Belvew went back to the view provided by
Theia’s
eyes, and strained his own looking for points of special interest on and about the wreck. It would be a few minutes before the slow-moving labs reached the spot.

Several of
Theia’s
cameras covered the remains, and he ordered Status to process their images with interferometric routines to produce the best possible resolution. He didn’t think of asking for a stereo image. For some time he concentrated on the ground plowed up by
Oceanus
, but he could detect nothing special, and finally shifted to the jet itself. The labs had arrived and without anyone’s specific instructions were starting to scrape dirt samples with their iridium-coated hoes before he saw the interrupted white ridge along the leading edge of the uplifted right wing. Some of the material, especially toward the tip, had not been shaken off by the crash. He pointed it out to the others.

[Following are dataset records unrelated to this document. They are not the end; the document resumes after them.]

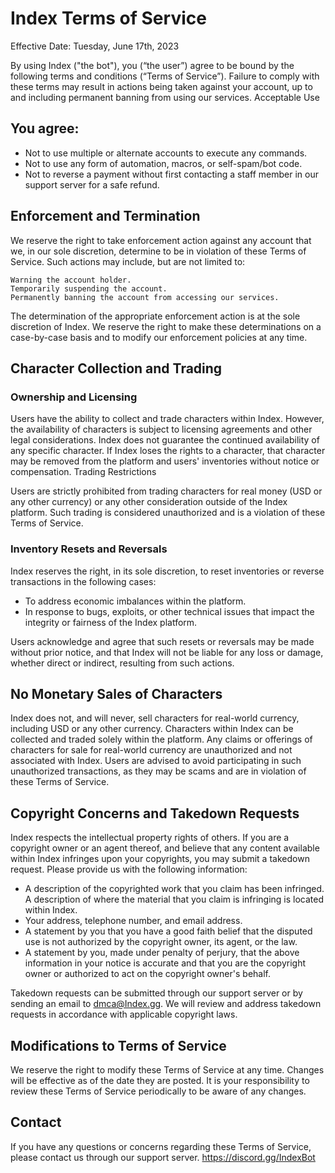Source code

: # Index Terms of Service

Effective Date: Tuesday, June 17th, 2023

By using Index ("the bot"), you (“the user”) agree to be bound by the following terms and conditions (“Terms of Service”). Failure to comply with these terms may result in actions being taken against your account, up to and including permanent banning from using our services.
Acceptable Use

## You agree:

- Not to use multiple or alternate accounts to execute any commands.
- Not to use any form of automation, macros, or self-spam/bot code.
- Not to reverse a payment without first contacting a staff member in our support server for a safe refund.

## Enforcement and Termination

We reserve the right to take enforcement action against any account that we, in our sole discretion, determine to be in violation of these Terms of Service. Such actions may include, but are not limited to:

    Warning the account holder.
    Temporarily suspending the account.
    Permanently banning the account from accessing our services.

The determination of the appropriate enforcement action is at the sole discretion of Index. We reserve the right to make these determinations on a case-by-case basis and to modify our enforcement policies at any time.

## Character Collection and Trading

### Ownership and Licensing

Users have the ability to collect and trade characters within Index. However, the availability of characters is subject to licensing agreements and other legal considerations. Index does not guarantee the continued availability of any specific character. If Index loses the rights to a character, that character may be removed from the platform and users' inventories without notice or compensation.
Trading Restrictions

Users are strictly prohibited from trading characters for real money (USD or any other currency) or any other consideration outside of the Index platform. Such trading is considered unauthorized and is a violation of these Terms of Service.

### Inventory Resets and Reversals

Index reserves the right, in its sole discretion, to reset inventories or reverse transactions in the following cases:

- To address economic imbalances within the platform.
- In response to bugs, exploits, or other technical issues that impact the integrity or fairness of the Index platform.

Users acknowledge and agree that such resets or reversals may be made without prior notice, and that Index will not be liable for any loss or damage, whether direct or indirect, resulting from such actions.

## No Monetary Sales of Characters

Index does not, and will never, sell characters for real-world currency, including USD or any other currency. Characters within Index can be collected and traded solely within the platform. Any claims or offerings of characters for sale for real-world currency are unauthorized and not associated with Index. Users are advised to avoid participating in such unauthorized transactions, as they may be scams and are in violation of these Terms of Service.

## Copyright Concerns and Takedown Requests

Index respects the intellectual property rights of others. If you are a copyright owner or an agent thereof, and believe that any content available within Index infringes upon your copyrights, you may submit a takedown request. Please provide us with the following information:
- A description of the copyrighted work that you claim has been infringed.    A description of where the material that you claim is infringing is located within Index.
- Your address, telephone number, and email address.
- A statement by you that you have a good faith belief that the disputed use is not authorized by the copyright owner, its agent, or the law.
- A statement by you, made under penalty of perjury, that the above information in your notice is accurate and that you are the copyright owner or authorized to act on the copyright owner's behalf.

Takedown requests can be submitted through our support server or by sending an email to dmca@Index.gg. We will review and address takedown requests in accordance with applicable copyright laws.

## Modifications to Terms of Service

We reserve the right to modify these Terms of Service at any time. Changes will be effective as of the date they are posted. It is your responsibility to review these Terms of Service periodically to be aware of any changes.

## Contact

If you have any questions or concerns regarding these Terms of Service, please contact us through our support server.
https://discord.gg/IndexBot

“That shouldn’t be there! How do you get wing ice on Titan?”

5
SORTIE

“How do you know it’s ice?” asked Barn reasonably.

“I don’t, but it’s where you pick up wing ice in Earth’s atmosphere, and it had the same effect!”

“You’re blaming it for what happened?” came Maria’s quiet voice.

“Well, not yet.” GO6 was sometimes soft-pedaled, but it was seldom completely ignored. “Can you get a lab up there, Art?”

“I doubt it. They weren’t designed to climb a smooth surface.”

“That skin’s hardly smooth anymore.”

“All right. I’ll try.” The colonel followed up the words with action, and for over fifteen minutes sent one of his devices rolling and clawing its way along various upward-leading wrinkles in the crumpled fuselage.

Each, sooner or later, narrowed enough to spoil his grip and let the machine topple back to the ground, undamaged in Titanian gravity but ineffective.

Goodall finally gave up. Belvew, less skilled but more anxious, tried from some time himself, with no better luck.

“It looks as though some of the stuff has fallen off,” Inger pointed out at last. “There should be bits of it on the ground.”

“If there are, I can’t see them,” replied Belvew. “I suppose we can just do lots and lots of tests all around the wreck, but how will we be sure that any offbeat result can be blamed on the white stuff?”

“We can be quicker than that,” Ginger assured them. “How?” asked Gene.

“Very simply.” Several of the listeners guessed what was coming but kept their mouths shut; there was nothing they could do about it, and objectively Xalco was being smart. She was economizing on her suit time.

Those who failed to read the implication from her words understood a few seconds later as a fluorescent orange environment suit with a black “GX” stenciled front and back entered the field of view of
Theia
’s eyes and started to make its way toward the wreck. Its walk was unsteady; even Titan’s less than fourteen percent of Earth gravity was a lot more than most of the group had experienced for many months. The station rotated, but very slowly. Centripetal acceleration just inside the equator of the original ship’s skin was much less than a hundredth of a gee.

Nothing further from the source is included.